Monday, January 21, 2008

The good, the bad and the ugly


Goal check-in!!!

The Good: I’ve been flossing every night, I switched to using mostly aluminium-free deodorant, I’ve been eating more veg and beans/legumes. I’ve also reduced my telly viewing (and mindless computer games), and upped my reading. I’ve also cut waaaay down on coffee.

The Bad: I’m not getting in the strength sessions, nor enough cardio. I’ve been pretty half-ass about just moving around for 30 minutes EVERY DAY, although, that is improving. I’ve made inroads into becoming better organized, but I can see some procrastination start to seep in again, too. Must watch that! I’ve also been more conscientious about my spending, but being aware hasn’t necessarily slowed it down.

The Ugly: I have been less than stellar regarding the constant eating. I wouldn’t even care if I was eating because I was hungry or because I love love love the food in question so very much.
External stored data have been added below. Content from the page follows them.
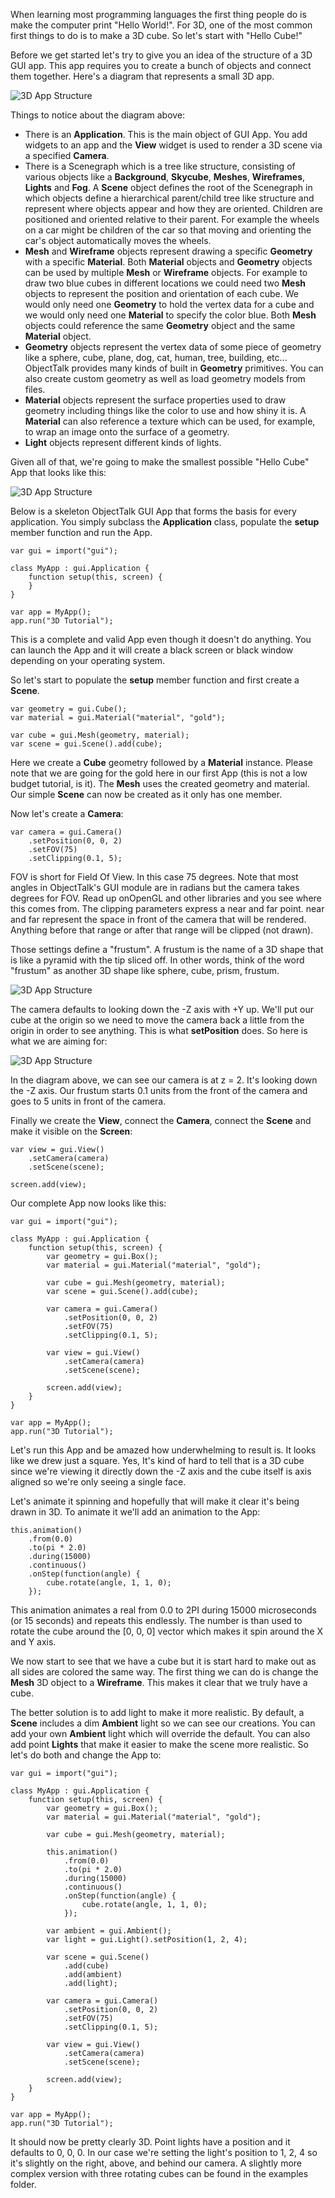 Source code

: When learning most programming languages the first thing people do is make
the computer print "Hello World!". For 3D, one of the most common first
things to do is to make a 3D cube. So let's start with "Hello Cube!"

Before we get started let's try to give you an idea of the structure of a
3D GUI app. This app requires you to create a bunch of objects and connect
them together. Here's a diagram that represents a small 3D app.

![3D App Structure](class:mx-auto:d-block:img/3d-structure.png)

Things to notice about the diagram above:

* There is an **Application**. This is the main object of GUI App. You add
widgets to an app and the **View** widget is used to render a 3D scene via
a specified **Camera**.
* There is a Scenegraph which is a tree like structure, consisting of
various objects like a **Background**, **Skycube**, **Meshes**,
**Wireframes**, **Lights** and **Fog**. A **Scene** object defines the
root of the Scenegraph in which objects define a hierarchical parent/child
tree like structure and represent where objects appear and how they are
oriented. Children are positioned and oriented relative to their parent.
For example the wheels on a car might be children of the car so that moving
and orienting the car's object automatically moves the wheels.
* **Mesh** and **Wireframe** objects represent drawing a specific
**Geometry** with a specific **Material**. Both **Material** objects and
**Geometry** objects can be used by multiple **Mesh** or **Wireframe**
objects. For example to draw two blue cubes in different locations we could
need two **Mesh** objects to represent the position and orientation of each
cube. We would only need one **Geometry** to hold the vertex data for a
cube and we would only need one **Material** to specify the color blue.
Both **Mesh** objects could reference the same **Geometry** object and the
same **Material** object.
* **Geometry** objects represent the vertex data of some piece of geometry
like a sphere, cube, plane, dog, cat, human, tree, building, etc... ObjectTalk provides many kinds of built in **Geometry** primitives. You can
also create custom geometry as well as load geometry models from files.
* **Material** objects represent the surface properties used to draw
geometry including things like the color to use and how shiny it is. A
**Material** can also reference a texture which can be used, for example,
to wrap an image onto the surface of a geometry.
* **Light** objects represent different kinds of lights.

Given all of that, we're going to make the smallest possible "Hello Cube"
App that looks like this:

![3D App Structure](class:mx-auto:d-block:img/3d-hello-cube.png)

Below is a skeleton ObjectTalk GUI App that forms the basis for every
application. You simply subclass the **Application** class, populate the
**setup** member function and run the App.

	var gui = import("gui");

	class MyApp : gui.Application {
		function setup(this, screen) {
		}
	}

	var app = MyApp();
	app.run("3D Tutorial");

 This is a complete and valid App even though it doesn't do anything.
 You can launch the App and it will create a black screen or black
 window depending on your operating system.

 So let's start to populate the **setup** member function and first create
 a **Scene**.

	var geometry = gui.Cube();
	var material = gui.Material("material", "gold");

	var cube = gui.Mesh(geometry, material);
	var scene = gui.Scene().add(cube);

Here we create a **Cube** geometry followed by a **Material** instance.
Please note that we are going for the gold here in our first App
(this is not a low budget tutorial, is it). The **Mesh** uses the created
geometry and material. Our simple **Scene** can now be created as it only
has one member.

Now let's create a **Camera**:

	var camera = gui.Camera()
		.setPosition(0, 0, 2)
		.setFOV(75)
		.setClipping(0.1, 5);

FOV is short for Field Of View. In this case 75 degrees. Note that most
angles in ObjectTalk's GUI module are in radians but the camera takes
degrees for FOV. Read up onOpenGL and other libraries and you see where
this comes from. The clipping parameters express a near and far point.
near and far represent the space in front of the camera that will be
rendered. Anything before that range or after that range will be clipped
(not drawn).

Those settings define a "frustum". A frustum is the name of a 3D shape
that is like a pyramid with the tip sliced off. In other words, think of
the word "frustum" as another 3D shape like sphere, cube, prism, frustum.

![3D App Structure](class:mx-auto:d-block:img/3d-frustum.png)

The camera defaults to looking down the -Z axis with +Y up. We'll put our
cube at the origin so we need to move the camera back a little from the
origin in order to see anything. This is what **setPosition** does. So
here is what we are aiming for:

![3D App Structure](class:mx-auto:d-block:img/3d-scene-down.png)

In the diagram above, we can see our camera is at z = 2. It's looking down
the -Z axis. Our frustum starts 0.1 units from the front of the camera and
goes to 5 units in front of the camera.

Finally we create the **View**, connect the **Camera**, connect the
**Scene** and make it visible on the **Screen**:

	var view = gui.View()
		.setCamera(camera)
		.setScene(scene);

	screen.add(view);

Our complete App now looks like this:

	var gui = import("gui");

	class MyApp : gui.Application {
		function setup(this, screen) {
			var geometry = gui.Box();
			var material = gui.Material("material", "gold");

			var cube = gui.Mesh(geometry, material);
			var scene = gui.Scene().add(cube);

			var camera = gui.Camera()
				.setPosition(0, 0, 2)
				.setFOV(75)
				.setClipping(0.1, 5);

			var view = gui.View()
				.setCamera(camera)
				.setScene(scene);

			screen.add(view);
		}
	}

	var app = MyApp();
	app.run("3D Tutorial");

Let's run this App and be amazed how underwhelming to result is.
It looks like we drew just a square. Yes, It's kind of hard to tell
that is a 3D cube since we're viewing it directly down the -Z axis and
the cube itself is axis aligned so we're only seeing a single face.

Let's animate it spinning and hopefully that will make it clear it's
being drawn in 3D. To animate it we'll add an animation to the App:

	this.animation()
		.from(0.0)
		.to(pi * 2.0)
		.during(15000)
		.continuous()
		.onStep(function(angle) {
			cube.rotate(angle, 1, 1, 0);
		});

This animation animates a real from 0.0 to 2PI during 15000 microseconds
(or 15 seconds) and repeats this endlessly. The number is than used to
rotate the cube around the [0, 0, 0] vector which makes it spin around
the X and Y axis.

We now start to see that we have a cube but it is start hard to make out
as all sides are colored the same way. The first thing we can do is
change the **Mesh** 3D object to a **Wireframe**. This makes it clear
that we truly have a cube.

The better solution is to add light to make it more realistic. By default,
a **Scene** includes a dim **Ambient** light so we can see our creations.
You can add your own **Ambient** light which will override the default.
You can also add point **Lights** that make it easier to make the scene
more realistic. So let's do both and change the App to:

	var gui = import("gui");

	class MyApp : gui.Application {
		function setup(this, screen) {
			var geometry = gui.Box();
			var material = gui.Material("material", "gold");

			var cube = gui.Mesh(geometry, material);

			this.animation()
				.from(0.0)
				.to(pi * 2.0)
				.during(15000)
				.continuous()
				.onStep(function(angle) {
					cube.rotate(angle, 1, 1, 0);
				});

			var ambient = gui.Ambient();
			var light = gui.Light().setPosition(1, 2, 4);

			var scene = gui.Scene()
				.add(cube)
				.add(ambient)
				.add(light);

			var camera = gui.Camera()
				.setPosition(0, 0, 2)
				.setFOV(75)
				.setClipping(0.1, 5);

			var view = gui.View()
				.setCamera(camera)
				.setScene(scene);

			screen.add(view);
		}
	}

	var app = MyApp();
	app.run("3D Tutorial");

It should now be pretty clearly 3D. Point lights have a position and it
defaults to 0, 0, 0. In our case we're setting the light's position to 1, 2, 4 so it's slightly on the right, above, and behind our camera. A
slightly more complex version with three rotating cubes can be found
in the examples folder.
But neither was the case with the TWO cinnamon buns I had at work on Friday after an argument over the phone with Nick, nor was it so with the chips/choc/garbage I shoved in my gob on Saturday bight because I was bored and generally dissatisfied, nor was it the case when I was devouring handfuls of chips (which, PS, I don’t even like one bit) with the boys while watching the games yesterday. I literally thought, "It's not fair that they get to eat whatever they want and I don't," and then proceeded to eat the nasty chips (that, again, I don't even like) out of spite. (??? who was I spiting?? why?? what the hell??!???!)

I also haven’t improved my sleeping habits, which of course can be directly tied to stress, which can be directly tied to night-time snacking and emotional eating. And I have yet to plan my meals (which again ties in with night time eating because I so often just start snacking dinner-time and don’t stop until my head hits the pillow.)

The Plan for This Week:
Strength training: Mon-Wed-Fri… I’ll go at lunch today, and then in the mornings on the other days.
Cardio: I’ll get in a bit at lunch today or I may take a class tonight. I’m getting up at 6 tomorrow and going to the gym. I’m also going to figure out the logistics of using my jump rope somewhere in the house (maybe the garage, if I can clear enough space).
Move around: I’m going to suggest to Ash that we go indoor rock climbing one evening this week, and will take the puppy for a walk.
Sleep: I’m going to bed at 10 tonight.
Food: I’ve got a healthy day packed, and will plan out Tuesday and Wednesday tonight (I’m going to try and start slowly, rather than try to plan the whole week I’ll just do 2 days and see how it goes). I'm also going to pull out the old journal.
Other: I’ve almost completed the professional requirement, and will call about it by tomorrow. I’ll write a to-do list for the week and then prioritize it.